New migrants to Australia will be forced to wait four years before they can access government benefits under a Coalition plan to save $671m.

The cost-cutting measure, contained in Tuesday’s budget, will apply the waiting period to all those granted residency from 1 January 2022, affecting 13,200 future migrants and 45,000 families, with carers and parents to be hit the hardest.

In a budget announcing a deficit of $106.6bn in 2021-22, the Morrison government has applied the biggest savings measure to new migrants, who it estimates will continue to be granted visas at a rate of 160,000 a year.

Related: ‘Team Australia’ is bouncing back, Josh Frydenberg declares, as budget promises $30bn in tax cuts and big spending on services

The budget also contains $464.7m of spending on the immigration detention network, including an extension of the use of the Christmas Island detention centre until June 2022 and “hardening” it to prevent riots.

The cost-cutting measure will apply a universal four-year waiting period for government payments, matching the current wait for jobseeker unemployment benefits and youth allowance.

Currently, migrants are eligible to receive family tax benefit B immediately; carers allowance and family tax benefit A after one year; and paid parental leave and carers payments after two years.

All these payment types will be subject to the four-year wait from 2022, although the measure will only apply prospectively, meaning those who have already achieved residency status will be exempt.
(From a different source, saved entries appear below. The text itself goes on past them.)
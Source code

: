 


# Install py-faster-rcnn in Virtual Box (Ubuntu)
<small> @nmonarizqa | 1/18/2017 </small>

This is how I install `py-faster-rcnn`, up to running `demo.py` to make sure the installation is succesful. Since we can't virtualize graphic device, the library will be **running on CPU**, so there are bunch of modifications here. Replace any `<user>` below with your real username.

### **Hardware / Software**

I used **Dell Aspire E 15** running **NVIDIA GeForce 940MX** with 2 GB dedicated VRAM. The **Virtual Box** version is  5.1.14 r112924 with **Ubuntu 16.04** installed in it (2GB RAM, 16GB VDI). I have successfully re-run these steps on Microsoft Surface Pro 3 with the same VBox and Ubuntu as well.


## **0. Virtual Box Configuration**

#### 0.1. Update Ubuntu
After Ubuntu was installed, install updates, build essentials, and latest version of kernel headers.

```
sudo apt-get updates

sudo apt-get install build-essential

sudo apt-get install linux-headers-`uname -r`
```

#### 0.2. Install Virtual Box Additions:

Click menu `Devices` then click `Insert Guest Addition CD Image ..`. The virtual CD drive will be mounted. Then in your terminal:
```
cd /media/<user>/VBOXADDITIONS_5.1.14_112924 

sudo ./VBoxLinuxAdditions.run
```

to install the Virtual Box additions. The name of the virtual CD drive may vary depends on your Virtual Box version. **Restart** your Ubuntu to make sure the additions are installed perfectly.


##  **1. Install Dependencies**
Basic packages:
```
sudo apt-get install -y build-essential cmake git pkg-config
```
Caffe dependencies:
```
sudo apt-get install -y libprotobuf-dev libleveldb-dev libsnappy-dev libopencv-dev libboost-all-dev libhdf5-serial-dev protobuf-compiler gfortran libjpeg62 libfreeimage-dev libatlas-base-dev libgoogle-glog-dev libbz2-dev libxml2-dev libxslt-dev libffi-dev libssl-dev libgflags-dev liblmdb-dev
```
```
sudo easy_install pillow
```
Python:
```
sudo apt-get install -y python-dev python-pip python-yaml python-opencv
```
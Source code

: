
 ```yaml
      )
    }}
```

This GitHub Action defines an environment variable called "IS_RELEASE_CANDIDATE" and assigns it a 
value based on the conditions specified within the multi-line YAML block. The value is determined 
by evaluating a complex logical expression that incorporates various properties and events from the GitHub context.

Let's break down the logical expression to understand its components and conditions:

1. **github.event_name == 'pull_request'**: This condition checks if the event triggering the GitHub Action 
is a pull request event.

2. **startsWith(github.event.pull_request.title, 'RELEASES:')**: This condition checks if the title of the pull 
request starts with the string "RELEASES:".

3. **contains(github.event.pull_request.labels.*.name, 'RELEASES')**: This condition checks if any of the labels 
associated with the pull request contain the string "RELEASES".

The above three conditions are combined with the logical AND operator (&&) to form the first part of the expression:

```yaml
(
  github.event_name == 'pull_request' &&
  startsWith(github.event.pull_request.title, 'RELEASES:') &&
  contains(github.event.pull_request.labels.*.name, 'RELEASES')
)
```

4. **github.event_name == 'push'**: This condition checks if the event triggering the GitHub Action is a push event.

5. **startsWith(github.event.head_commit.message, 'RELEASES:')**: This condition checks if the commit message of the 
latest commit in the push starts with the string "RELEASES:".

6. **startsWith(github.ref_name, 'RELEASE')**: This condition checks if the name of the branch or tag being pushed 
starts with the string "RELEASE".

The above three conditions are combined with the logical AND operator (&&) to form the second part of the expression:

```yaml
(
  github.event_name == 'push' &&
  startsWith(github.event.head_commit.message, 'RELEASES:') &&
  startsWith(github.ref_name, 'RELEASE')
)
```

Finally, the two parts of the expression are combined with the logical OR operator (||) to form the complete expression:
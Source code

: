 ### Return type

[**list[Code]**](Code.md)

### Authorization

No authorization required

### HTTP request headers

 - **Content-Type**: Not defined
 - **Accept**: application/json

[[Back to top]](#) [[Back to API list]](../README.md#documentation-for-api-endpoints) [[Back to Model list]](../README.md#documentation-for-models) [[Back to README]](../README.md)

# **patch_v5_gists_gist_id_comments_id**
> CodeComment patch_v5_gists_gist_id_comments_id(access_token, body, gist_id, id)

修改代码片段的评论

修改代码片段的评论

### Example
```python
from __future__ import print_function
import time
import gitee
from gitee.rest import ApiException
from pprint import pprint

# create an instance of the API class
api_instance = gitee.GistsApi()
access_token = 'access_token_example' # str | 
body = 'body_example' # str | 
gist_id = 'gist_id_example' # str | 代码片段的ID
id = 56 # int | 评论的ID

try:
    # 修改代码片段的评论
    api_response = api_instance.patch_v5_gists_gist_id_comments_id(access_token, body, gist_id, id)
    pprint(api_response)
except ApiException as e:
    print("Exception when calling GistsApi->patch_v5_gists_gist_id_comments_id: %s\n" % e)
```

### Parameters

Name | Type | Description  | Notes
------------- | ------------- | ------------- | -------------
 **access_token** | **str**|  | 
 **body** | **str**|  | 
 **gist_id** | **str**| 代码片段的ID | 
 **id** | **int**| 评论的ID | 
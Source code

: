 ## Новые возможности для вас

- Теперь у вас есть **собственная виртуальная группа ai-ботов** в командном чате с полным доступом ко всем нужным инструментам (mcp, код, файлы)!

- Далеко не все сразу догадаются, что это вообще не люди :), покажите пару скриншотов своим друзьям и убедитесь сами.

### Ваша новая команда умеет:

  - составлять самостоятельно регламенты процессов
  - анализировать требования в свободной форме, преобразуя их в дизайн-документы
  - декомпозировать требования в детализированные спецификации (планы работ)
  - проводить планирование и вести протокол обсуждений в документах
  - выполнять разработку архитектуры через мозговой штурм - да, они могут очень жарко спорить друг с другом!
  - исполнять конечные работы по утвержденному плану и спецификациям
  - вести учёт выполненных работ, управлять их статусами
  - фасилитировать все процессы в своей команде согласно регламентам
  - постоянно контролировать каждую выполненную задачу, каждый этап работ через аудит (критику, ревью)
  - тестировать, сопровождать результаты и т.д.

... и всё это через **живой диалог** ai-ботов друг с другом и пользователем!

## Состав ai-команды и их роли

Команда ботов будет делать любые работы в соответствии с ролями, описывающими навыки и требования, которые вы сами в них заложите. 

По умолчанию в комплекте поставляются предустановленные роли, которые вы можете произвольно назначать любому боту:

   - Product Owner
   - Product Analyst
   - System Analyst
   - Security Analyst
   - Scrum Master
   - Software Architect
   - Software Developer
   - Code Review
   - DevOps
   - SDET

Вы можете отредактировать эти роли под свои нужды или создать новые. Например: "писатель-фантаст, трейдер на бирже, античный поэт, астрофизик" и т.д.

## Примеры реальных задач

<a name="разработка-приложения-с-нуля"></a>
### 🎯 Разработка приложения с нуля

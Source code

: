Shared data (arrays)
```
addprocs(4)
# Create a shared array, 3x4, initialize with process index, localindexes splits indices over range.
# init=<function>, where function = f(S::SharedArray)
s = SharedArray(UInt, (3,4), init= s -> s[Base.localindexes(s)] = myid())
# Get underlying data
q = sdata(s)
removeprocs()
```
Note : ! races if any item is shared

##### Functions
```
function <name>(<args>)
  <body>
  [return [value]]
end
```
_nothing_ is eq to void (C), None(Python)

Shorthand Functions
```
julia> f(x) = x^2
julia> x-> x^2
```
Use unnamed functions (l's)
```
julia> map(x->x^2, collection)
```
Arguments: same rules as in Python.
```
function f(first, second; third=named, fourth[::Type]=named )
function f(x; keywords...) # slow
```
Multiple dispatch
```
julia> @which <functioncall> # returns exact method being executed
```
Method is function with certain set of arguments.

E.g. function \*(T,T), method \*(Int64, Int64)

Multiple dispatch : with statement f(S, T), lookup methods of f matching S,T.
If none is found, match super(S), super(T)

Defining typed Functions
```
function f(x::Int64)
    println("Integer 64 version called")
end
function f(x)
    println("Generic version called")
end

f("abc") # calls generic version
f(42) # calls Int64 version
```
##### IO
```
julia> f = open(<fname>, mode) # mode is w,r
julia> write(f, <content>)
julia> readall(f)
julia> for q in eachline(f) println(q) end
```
The measure saves $45.7m in 2022-23 ramping up to $415.2m in 2024-25.

Australia’s migration program has been severely interrupted by Covid-19. Due to international travel restrictions the target of 160,000 migrants a year will focus on granting permanent residency status to those already onshore, including families and partners.

The Department of Social Services deputy secretary, Matt Flavel, told Guardian Australia the four-year wait would affect 13,200 individuals and 45,000 families.

The budget papers say savings from the measure will “be redirected by the government to fund policy priorities”.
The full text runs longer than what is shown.